• How to complete this task
Copy every line of the following data that includes the string "falls".
[[ Information shown open ]]
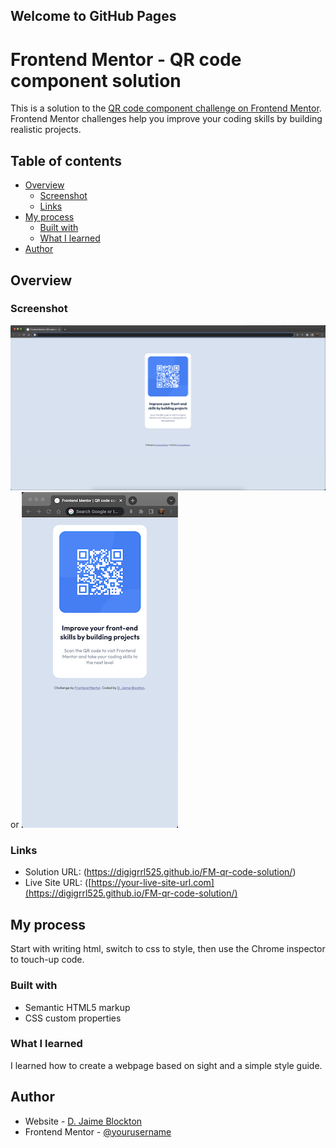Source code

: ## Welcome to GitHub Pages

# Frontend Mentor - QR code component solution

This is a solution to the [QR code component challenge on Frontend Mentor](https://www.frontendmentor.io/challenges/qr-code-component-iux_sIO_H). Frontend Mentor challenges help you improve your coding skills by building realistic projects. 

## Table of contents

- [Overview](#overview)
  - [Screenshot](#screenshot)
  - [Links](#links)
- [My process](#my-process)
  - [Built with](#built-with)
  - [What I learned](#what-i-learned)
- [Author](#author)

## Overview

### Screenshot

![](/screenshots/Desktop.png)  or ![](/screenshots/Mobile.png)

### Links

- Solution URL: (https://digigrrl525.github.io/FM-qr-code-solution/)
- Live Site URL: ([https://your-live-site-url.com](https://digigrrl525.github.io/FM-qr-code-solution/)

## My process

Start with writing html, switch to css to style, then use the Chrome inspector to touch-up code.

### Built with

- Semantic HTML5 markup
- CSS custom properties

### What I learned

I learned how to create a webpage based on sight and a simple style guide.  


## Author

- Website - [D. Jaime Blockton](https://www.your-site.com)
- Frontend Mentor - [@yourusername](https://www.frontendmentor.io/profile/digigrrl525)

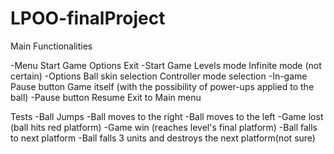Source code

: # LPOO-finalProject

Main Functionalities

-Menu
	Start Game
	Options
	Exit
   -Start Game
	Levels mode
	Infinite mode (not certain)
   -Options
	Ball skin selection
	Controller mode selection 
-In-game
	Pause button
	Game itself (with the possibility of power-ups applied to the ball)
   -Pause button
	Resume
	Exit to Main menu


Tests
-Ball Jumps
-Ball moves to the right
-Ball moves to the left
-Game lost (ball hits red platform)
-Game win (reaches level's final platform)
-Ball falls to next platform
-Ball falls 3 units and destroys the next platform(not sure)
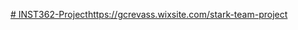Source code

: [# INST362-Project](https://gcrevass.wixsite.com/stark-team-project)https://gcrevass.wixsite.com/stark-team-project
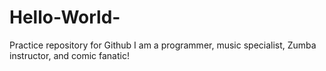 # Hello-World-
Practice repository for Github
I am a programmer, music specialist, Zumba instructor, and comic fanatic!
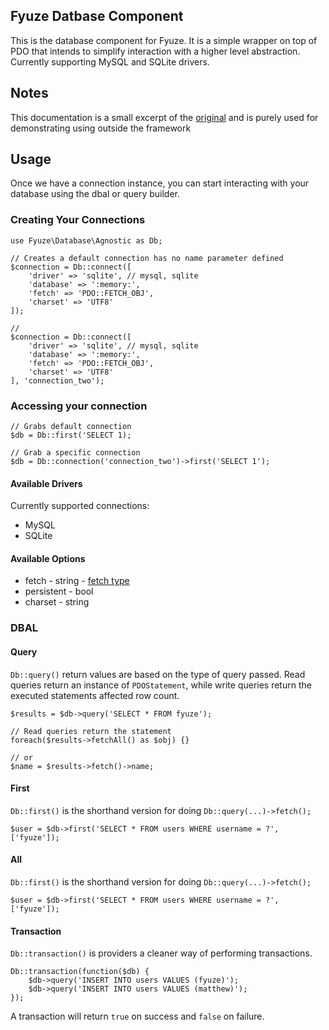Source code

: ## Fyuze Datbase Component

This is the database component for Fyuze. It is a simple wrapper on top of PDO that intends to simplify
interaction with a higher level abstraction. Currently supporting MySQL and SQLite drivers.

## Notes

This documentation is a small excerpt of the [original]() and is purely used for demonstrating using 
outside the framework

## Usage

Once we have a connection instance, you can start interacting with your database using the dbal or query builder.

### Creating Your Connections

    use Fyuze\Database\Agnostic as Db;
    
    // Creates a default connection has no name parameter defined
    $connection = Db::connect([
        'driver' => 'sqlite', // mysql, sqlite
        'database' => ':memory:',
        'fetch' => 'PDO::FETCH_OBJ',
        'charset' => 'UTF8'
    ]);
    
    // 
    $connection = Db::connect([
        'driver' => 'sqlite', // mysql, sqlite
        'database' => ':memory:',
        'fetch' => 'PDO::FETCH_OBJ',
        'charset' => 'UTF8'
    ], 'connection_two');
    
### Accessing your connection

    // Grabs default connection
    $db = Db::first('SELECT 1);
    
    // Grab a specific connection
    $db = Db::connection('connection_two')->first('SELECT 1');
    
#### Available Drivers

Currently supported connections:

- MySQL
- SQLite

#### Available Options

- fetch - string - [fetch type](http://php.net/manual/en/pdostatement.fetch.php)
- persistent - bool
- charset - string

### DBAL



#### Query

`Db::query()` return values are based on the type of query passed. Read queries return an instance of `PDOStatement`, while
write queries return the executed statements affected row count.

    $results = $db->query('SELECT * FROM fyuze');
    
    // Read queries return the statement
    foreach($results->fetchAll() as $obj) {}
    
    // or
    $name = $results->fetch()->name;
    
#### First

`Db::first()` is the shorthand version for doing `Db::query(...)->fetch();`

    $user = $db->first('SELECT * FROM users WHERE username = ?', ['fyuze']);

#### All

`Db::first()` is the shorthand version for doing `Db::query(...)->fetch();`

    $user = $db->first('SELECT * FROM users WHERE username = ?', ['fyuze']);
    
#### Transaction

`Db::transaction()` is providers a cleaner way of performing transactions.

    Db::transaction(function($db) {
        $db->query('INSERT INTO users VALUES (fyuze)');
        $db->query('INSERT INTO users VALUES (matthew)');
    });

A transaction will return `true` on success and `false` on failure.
[[ Information shown closed ]]
[[ Information shown open ]]
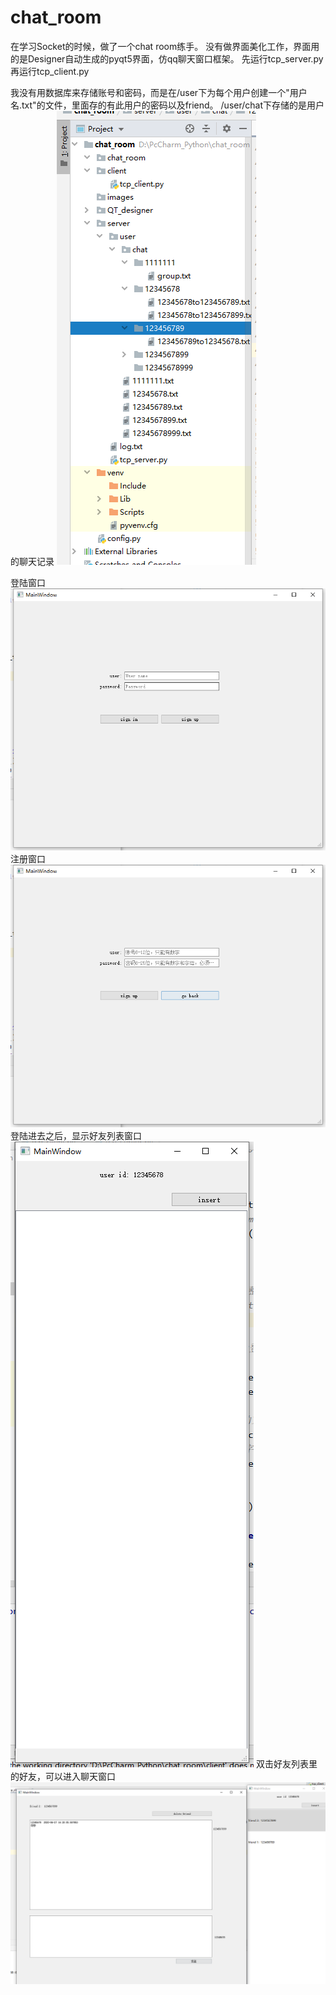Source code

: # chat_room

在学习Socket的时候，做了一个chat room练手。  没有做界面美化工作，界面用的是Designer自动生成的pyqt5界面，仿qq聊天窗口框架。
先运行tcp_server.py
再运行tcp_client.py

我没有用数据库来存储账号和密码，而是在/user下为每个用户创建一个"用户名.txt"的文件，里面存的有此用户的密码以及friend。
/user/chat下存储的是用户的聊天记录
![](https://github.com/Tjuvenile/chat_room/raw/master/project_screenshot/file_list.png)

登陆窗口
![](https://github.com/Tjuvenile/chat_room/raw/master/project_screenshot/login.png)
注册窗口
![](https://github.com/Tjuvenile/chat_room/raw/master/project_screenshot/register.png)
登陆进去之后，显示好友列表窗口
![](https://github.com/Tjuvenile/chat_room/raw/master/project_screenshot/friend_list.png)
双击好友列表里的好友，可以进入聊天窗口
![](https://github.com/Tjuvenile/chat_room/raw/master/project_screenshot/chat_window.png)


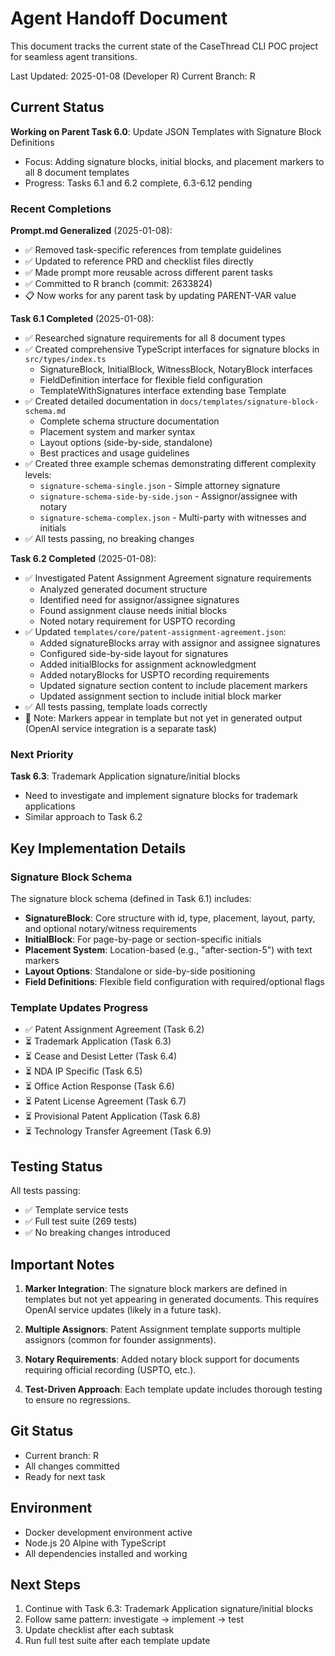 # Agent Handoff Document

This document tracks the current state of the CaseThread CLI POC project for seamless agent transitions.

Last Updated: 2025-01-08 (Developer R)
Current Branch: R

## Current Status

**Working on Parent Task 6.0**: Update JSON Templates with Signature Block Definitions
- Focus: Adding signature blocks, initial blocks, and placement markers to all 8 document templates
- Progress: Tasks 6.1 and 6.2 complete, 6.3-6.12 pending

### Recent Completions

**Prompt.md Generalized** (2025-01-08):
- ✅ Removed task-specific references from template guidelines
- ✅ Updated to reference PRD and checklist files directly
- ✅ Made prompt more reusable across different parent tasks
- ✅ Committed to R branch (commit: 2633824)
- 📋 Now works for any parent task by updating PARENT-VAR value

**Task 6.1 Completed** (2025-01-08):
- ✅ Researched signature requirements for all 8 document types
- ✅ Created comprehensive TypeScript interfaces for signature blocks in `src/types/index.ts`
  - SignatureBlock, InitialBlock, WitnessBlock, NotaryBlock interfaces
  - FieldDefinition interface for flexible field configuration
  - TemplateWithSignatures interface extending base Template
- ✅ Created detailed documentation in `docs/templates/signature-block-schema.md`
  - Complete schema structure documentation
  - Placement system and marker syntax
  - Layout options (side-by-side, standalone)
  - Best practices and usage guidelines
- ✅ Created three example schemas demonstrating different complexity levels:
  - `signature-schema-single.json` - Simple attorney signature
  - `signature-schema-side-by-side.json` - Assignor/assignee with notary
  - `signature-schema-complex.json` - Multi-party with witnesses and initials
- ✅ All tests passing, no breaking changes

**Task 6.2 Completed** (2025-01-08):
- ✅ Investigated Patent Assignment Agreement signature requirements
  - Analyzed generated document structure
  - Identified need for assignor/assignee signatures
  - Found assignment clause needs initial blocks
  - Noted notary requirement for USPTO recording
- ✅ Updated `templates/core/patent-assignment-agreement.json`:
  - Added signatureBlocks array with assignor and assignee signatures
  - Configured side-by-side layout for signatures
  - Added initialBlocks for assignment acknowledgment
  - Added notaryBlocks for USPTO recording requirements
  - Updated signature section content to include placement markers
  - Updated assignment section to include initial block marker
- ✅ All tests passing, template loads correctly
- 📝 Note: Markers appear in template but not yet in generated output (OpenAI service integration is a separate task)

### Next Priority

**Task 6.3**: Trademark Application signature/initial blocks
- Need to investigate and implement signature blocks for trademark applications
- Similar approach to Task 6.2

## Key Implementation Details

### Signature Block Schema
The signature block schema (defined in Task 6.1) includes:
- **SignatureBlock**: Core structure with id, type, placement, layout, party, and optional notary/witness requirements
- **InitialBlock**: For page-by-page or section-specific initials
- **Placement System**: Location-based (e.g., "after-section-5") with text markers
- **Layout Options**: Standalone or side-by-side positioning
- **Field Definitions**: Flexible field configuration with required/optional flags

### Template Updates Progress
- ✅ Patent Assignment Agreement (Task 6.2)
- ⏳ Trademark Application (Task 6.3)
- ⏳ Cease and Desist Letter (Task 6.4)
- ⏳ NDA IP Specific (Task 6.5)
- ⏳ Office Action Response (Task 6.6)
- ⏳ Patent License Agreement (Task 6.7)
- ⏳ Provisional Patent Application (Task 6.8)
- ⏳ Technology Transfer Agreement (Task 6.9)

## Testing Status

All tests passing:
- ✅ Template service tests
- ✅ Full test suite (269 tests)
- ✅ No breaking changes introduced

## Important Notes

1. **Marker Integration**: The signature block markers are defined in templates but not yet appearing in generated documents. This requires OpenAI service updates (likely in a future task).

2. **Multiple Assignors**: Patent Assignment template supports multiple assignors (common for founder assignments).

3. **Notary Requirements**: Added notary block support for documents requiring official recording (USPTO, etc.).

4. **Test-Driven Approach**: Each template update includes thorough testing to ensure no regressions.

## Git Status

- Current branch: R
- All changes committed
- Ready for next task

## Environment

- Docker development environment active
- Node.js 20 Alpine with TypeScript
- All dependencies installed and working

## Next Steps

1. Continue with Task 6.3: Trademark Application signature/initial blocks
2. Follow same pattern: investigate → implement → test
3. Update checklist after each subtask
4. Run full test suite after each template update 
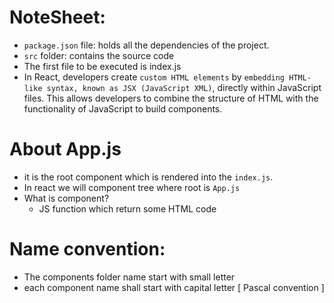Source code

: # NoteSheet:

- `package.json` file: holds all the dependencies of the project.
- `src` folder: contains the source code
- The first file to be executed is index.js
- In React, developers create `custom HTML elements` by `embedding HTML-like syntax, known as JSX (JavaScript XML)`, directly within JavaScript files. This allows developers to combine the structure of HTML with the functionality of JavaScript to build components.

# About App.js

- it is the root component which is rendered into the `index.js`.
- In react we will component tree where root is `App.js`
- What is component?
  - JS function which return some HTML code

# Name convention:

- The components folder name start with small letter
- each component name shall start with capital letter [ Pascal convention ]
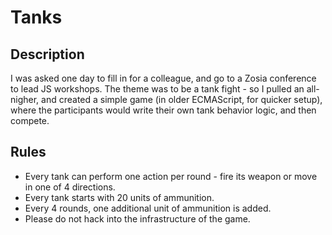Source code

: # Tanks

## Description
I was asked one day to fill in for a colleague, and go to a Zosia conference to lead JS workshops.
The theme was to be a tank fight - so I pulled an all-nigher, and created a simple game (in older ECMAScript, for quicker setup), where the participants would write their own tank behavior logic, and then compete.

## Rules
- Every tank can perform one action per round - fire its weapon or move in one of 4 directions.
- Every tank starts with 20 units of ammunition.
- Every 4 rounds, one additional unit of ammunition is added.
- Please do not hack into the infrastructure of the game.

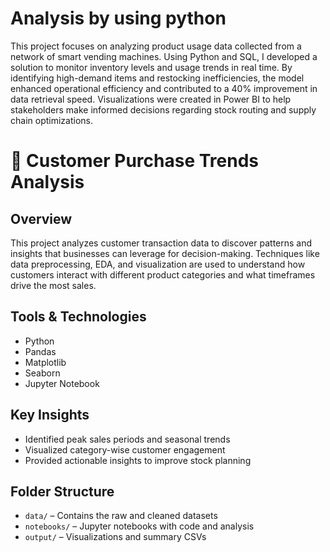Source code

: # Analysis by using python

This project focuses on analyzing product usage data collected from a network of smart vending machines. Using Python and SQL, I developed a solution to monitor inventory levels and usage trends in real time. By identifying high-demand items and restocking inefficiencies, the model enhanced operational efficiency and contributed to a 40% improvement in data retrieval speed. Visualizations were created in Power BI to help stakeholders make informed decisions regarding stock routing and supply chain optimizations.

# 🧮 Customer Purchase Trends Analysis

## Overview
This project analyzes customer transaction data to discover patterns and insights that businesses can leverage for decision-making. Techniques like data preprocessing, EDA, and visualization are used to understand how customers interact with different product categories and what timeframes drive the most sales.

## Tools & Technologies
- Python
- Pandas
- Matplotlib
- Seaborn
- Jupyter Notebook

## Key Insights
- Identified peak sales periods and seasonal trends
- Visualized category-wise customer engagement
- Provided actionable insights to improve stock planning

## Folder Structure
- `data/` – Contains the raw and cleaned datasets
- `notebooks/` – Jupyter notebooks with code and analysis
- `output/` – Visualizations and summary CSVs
[[ Information shown closed ]]
• The completed task
-Ball falls to next platform
-Ball falls 3 units and destroys the next platform(not sure)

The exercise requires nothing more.